Why Are There Empty Chairs in the Beit Midrash?: Updating the Communal Agenda

By Tova Warburg Sinensky

During my time teaching at Ma’ayanot Yeshiva High School, on a few occasions we discussed whether or not we should continue to include the topic of “Women and Talmud Torah” in the curriculum. The relevant material traces the development of serious Torah She-Be’al Peh study for women from Talmudic texts to the statements of more contemporary halachic decisors. Some teachers suggested that learning about this development fosters an appreciation for the opportunity women now have to deepen a connection with God through directly encountering Devar Hashem. Others responded that that ship seems to have sailed. Serious Torah study for women is an established reality, in no need of strengthening. Or is it?

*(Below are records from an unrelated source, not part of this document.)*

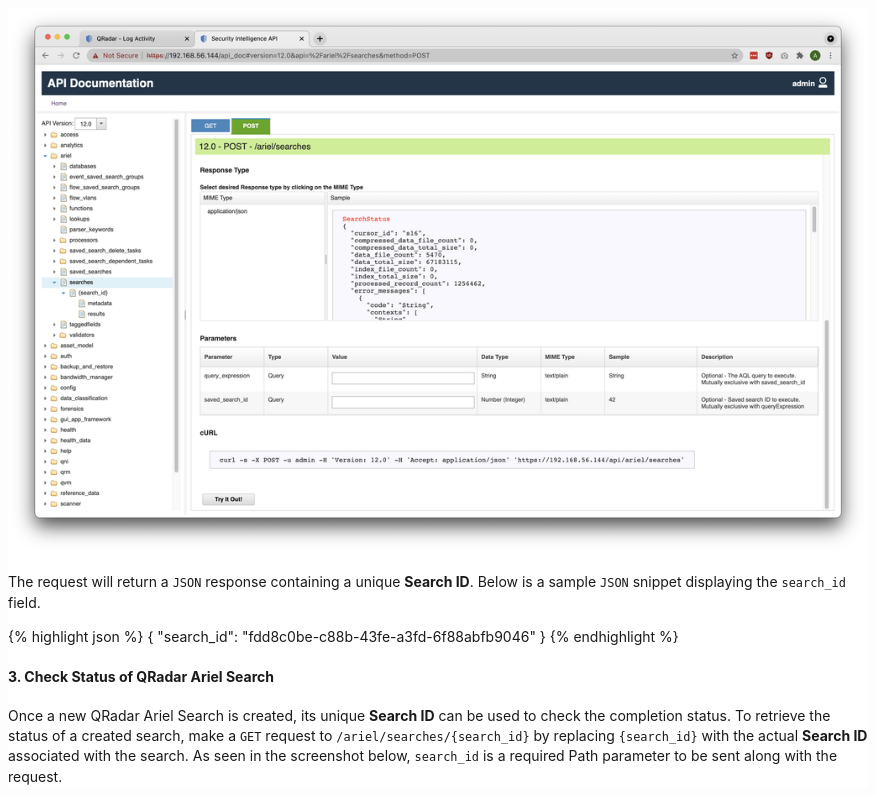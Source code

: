 ![QRadar Ariel Search REST API POST Page](/assets/images/ariel_search_POST_2.png)

The request will return a `JSON` response containing a unique **Search ID**. Below is a sample `JSON` snippet displaying the `search_id` field.

{% highlight json %}
{
  "search_id": "fdd8c0be-c88b-43fe-a3fd-6f88abfb9046"
}
{% endhighlight %}

#### 3. Check Status of QRadar Ariel Search

Once a new QRadar Ariel Search is created, its unique **Search ID** can be used to check the completion status. To retrieve the status of a created search, make a `GET` request to `/ariel/searches/{search_id}` by replacing `{search_id}` with the actual **Search ID** associated with the search. As seen in the screenshot below, `search_id` is a required Path parameter to be sent along with the request.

These discussions reemerged in my mind when Ma’ayanot’s principal Rivka Kahan, a Torah scholar and my mentor and friend, penned an incisive article for Lehrhaus on women and Talmud study reflecting on Rabbi Joseph B. Soloveitchik’s vision. I take this opportunity to continue these conversations at Ma’ayanot, begun a decade ago.

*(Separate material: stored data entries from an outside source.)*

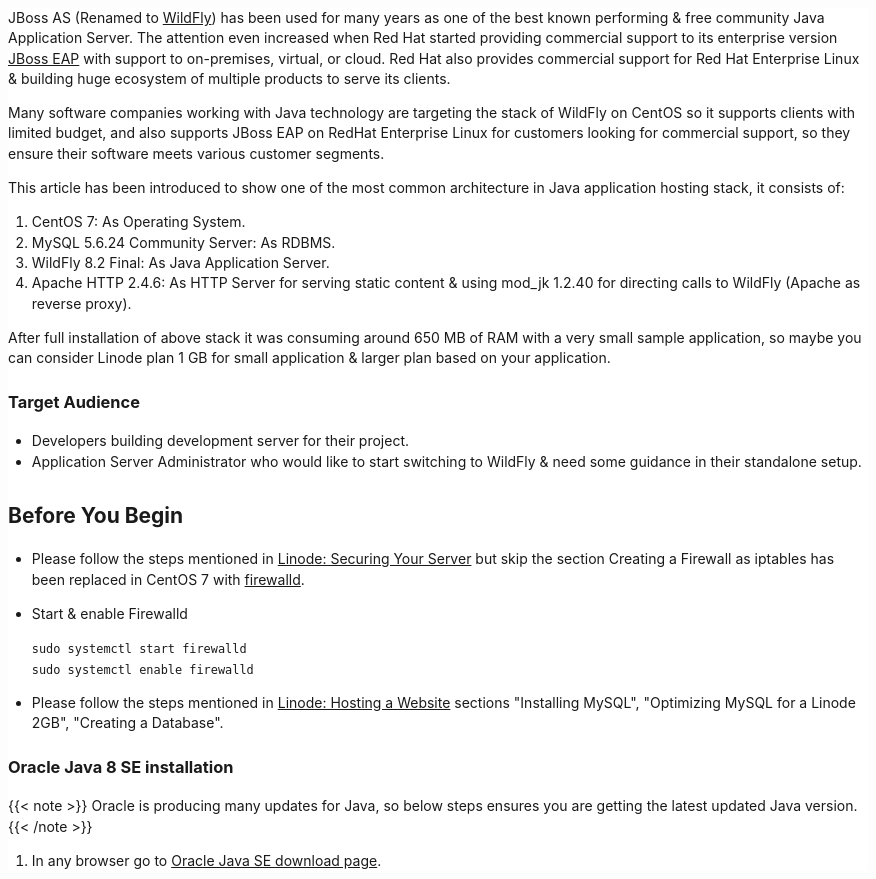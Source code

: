 JBoss AS (Renamed to [WildFly](http://wildfly.org/)) has been used for many years as one of the best known performing & free community Java Application Server. The attention even increased when Red Hat started providing commercial support to its enterprise version [JBoss EAP](http://www.redhat.com/en/technologies/jboss-middleware/application-platform) with support to on-premises, virtual, or cloud. Red Hat also provides commercial support for Red Hat Enterprise Linux & building huge ecosystem of multiple products to serve its clients.

Many software companies working with Java technology are targeting the stack of WildFly on CentOS so it supports clients with limited budget, and also supports JBoss EAP on RedHat Enterprise Linux for customers looking for commercial support, so they ensure their software meets various customer segments.

This article has been introduced to show one of the most common architecture in Java application hosting stack, it consists of:

1.  CentOS 7: As Operating System.
2.  MySQL 5.6.24 Community Server: As RDBMS.
3.  WildFly 8.2 Final: As Java Application Server.
4.  Apache HTTP 2.4.6: As HTTP Server for serving static content & using mod_jk 1.2.40 for directing calls to WildFly (Apache as reverse proxy).

After full installation of above stack it was consuming around 650 MB of RAM with a very small sample application, so maybe you can consider Linode plan 1 GB for small application & larger plan based on your application.

### Target Audience

-   Developers building development server for their project.
-   Application Server Administrator who would like to start switching to WildFly & need some guidance in their standalone setup.

## Before You Begin

-   Please follow the steps mentioned in [Linode: Securing Your Server](/docs/security/securing-your-server/) but skip the section Creating a Firewall as iptables has been replaced in CentOS 7 with [firewalld](https://fedoraproject.org/wiki/FirewallD).

-   Start & enable Firewalld

        sudo systemctl start firewalld
        sudo systemctl enable firewalld

-   Please follow the steps mentioned in [Linode: Hosting a Website](/docs/websites/hosting-a-website/) sections "Installing MySQL", "Optimizing MySQL for a Linode 2GB", "Creating a Database".


### Oracle Java 8 SE installation

{{< note >}}
Oracle is producing many updates for Java, so below steps ensures you are getting the latest updated Java version.
{{< /note >}}

1.  In any browser go to [Oracle Java SE download page](http://www.oracle.com/technetwork/java/javase/downloads/index.html).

Kahan proposed a number of suggestions to fulfill the Rav’s vision of intensive Torah She-Be’al Peh study for women. The common theme among her recommendations, upon which I will expand, is redressing the dichotomy between women’s and men’s Torah She-Ba’al Peh education, whether in homes, day schools, post high school institutions, or adult educational settings.

This is not a new criticism. Kahan’s concerns echo the Rav’s. In May 1953, Rabbi Soloveitchik argued that if “Boys and girls alike should be introduced into the inner halls of Torah She-Be’al Peh,” then we must end “this policy of discrimination between the sexes as to subject matter and method of instruction which is still advocated by certain groups within our Orthodox community.” The Rav observed that this bias “has contributed greatly to the deterioration and downfall of traditional Judaism.”

Despite great progress toward the Rav’s vision, it remains unrealized. Women with a desire to learn Gemara intensively are not afforded the communal culture and infrastructure to facilitate their maximal growth in its study, do not feel fully embraced as insiders to the Mesorah, and are still relatively few and far between. It is time to put increasing opportunities for women who wish to serve God through intensive Torah She-Be’al Peh study back on the communal agenda.

To provide women with the desire, skills, and comfort to engage in intensive Gemara learning, it is time for communities that honor the Rav’s values to rethink how they communicate them. It “takes a village”parents, educators, leaders, and students of both gendersto cultivate, inculcate, and perpetuate values.